■ **Action item**
The pictures are to be dropped, and the records below are to be restated word for word.

■ **Dataset excerpts**
....................

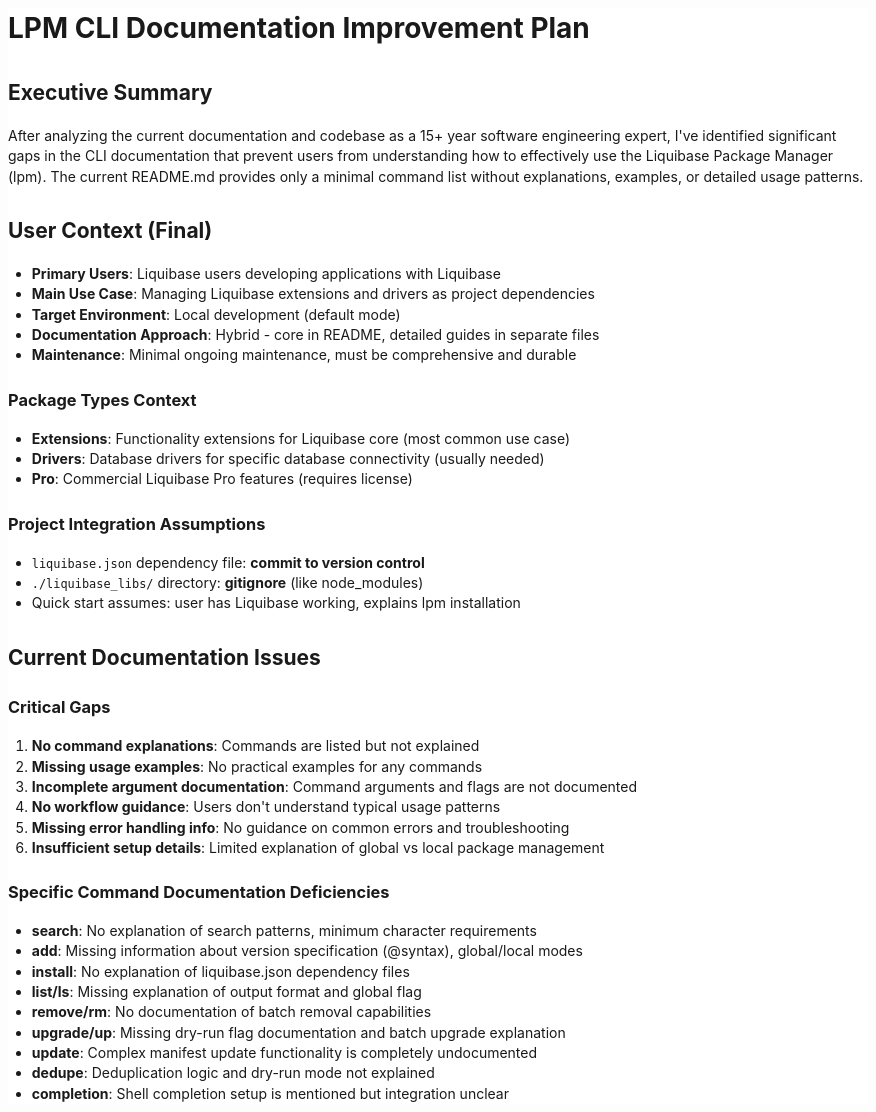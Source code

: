 # LPM CLI Documentation Improvement Plan

## Executive Summary

After analyzing the current documentation and codebase as a 15+ year software engineering expert, I've identified significant gaps in the CLI documentation that prevent users from understanding how to effectively use the Liquibase Package Manager (lpm). The current README.md provides only a minimal command list without explanations, examples, or detailed usage patterns.

## User Context (Final)
- **Primary Users**: Liquibase users developing applications with Liquibase
- **Main Use Case**: Managing Liquibase extensions and drivers as project dependencies
- **Target Environment**: Local development (default mode)
- **Documentation Approach**: Hybrid - core in README, detailed guides in separate files
- **Maintenance**: Minimal ongoing maintenance, must be comprehensive and durable

### Package Types Context
- **Extensions**: Functionality extensions for Liquibase core (most common use case)
- **Drivers**: Database drivers for specific database connectivity (usually needed)
- **Pro**: Commercial Liquibase Pro features (requires license)

### Project Integration Assumptions
- `liquibase.json` dependency file: **commit to version control**
- `./liquibase_libs/` directory: **gitignore** (like node_modules)
- Quick start assumes: user has Liquibase working, explains lpm installation

## Current Documentation Issues

### Critical Gaps
1. **No command explanations**: Commands are listed but not explained
2. **Missing usage examples**: No practical examples for any commands
3. **Incomplete argument documentation**: Command arguments and flags are not documented
4. **No workflow guidance**: Users don't understand typical usage patterns
5. **Missing error handling info**: No guidance on common errors and troubleshooting
6. **Insufficient setup details**: Limited explanation of global vs local package management

### Specific Command Documentation Deficiencies
- **search**: No explanation of search patterns, minimum character requirements
- **add**: Missing information about version specification (@syntax), global/local modes
- **install**: No explanation of liquibase.json dependency files
- **list/ls**: Missing explanation of output format and global flag
- **remove/rm**: No documentation of batch removal capabilities
- **upgrade/up**: Missing dry-run flag documentation and batch upgrade explanation
- **update**: Complex manifest update functionality is completely undocumented
- **dedupe**: Deduplication logic and dry-run mode not explained
- **completion**: Shell completion setup is mentioned but integration unclear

....................

■ **Task answer**
Source code

: # LPM CLI Documentation Improvement Plan

## Executive Summary

After analyzing the current documentation and codebase as a 15+ year software engineering expert, I've identified significant gaps in the CLI documentation that prevent users from understanding how to effectively use the Liquibase Package Manager (lpm). The current README.md provides only a minimal command list without explanations, examples, or detailed usage patterns.

## User Context (Final)
- **Primary Users**: Liquibase users developing applications with Liquibase
- **Main Use Case**: Managing Liquibase extensions and drivers as project dependencies
- **Target Environment**: Local development (default mode)
- **Documentation Approach**: Hybrid - core in README, detailed guides in separate files
- **Maintenance**: Minimal ongoing maintenance, must be comprehensive and durable

### Package Types Context
- **Extensions**: Functionality extensions for Liquibase core (most common use case)
- **Drivers**: Database drivers for specific database connectivity (usually needed)
- **Pro**: Commercial Liquibase Pro features (requires license)

### Project Integration Assumptions
- `liquibase.json` dependency file: **commit to version control**
- `./liquibase_libs/` directory: **gitignore** (like node_modules)
- Quick start assumes: user has Liquibase working, explains lpm installation

## Current Documentation Issues

### Critical Gaps
1. **No command explanations**: Commands are listed but not explained
2. **Missing usage examples**: No practical examples for any commands
3. **Incomplete argument documentation**: Command arguments and flags are not documented
4. **No workflow guidance**: Users don't understand typical usage patterns
5. **Missing error handling info**: No guidance on common errors and troubleshooting
6. **Insufficient setup details**: Limited explanation of global vs local package management

### Specific Command Documentation Deficiencies
- **search**: No explanation of search patterns, minimum character requirements
- **add**: Missing information about version specification (@syntax), global/local modes
- **install**: No explanation of liquibase.json dependency files
- **list/ls**: Missing explanation of output format and global flag
- **remove/rm**: No documentation of batch removal capabilities
- **upgrade/up**: Missing dry-run flag documentation and batch upgrade explanation
- **update**: Complex manifest update functionality is completely undocumented
- **dedupe**: Deduplication logic and dry-run mode not explained
- **completion**: Shell completion setup is mentioned but integration unclear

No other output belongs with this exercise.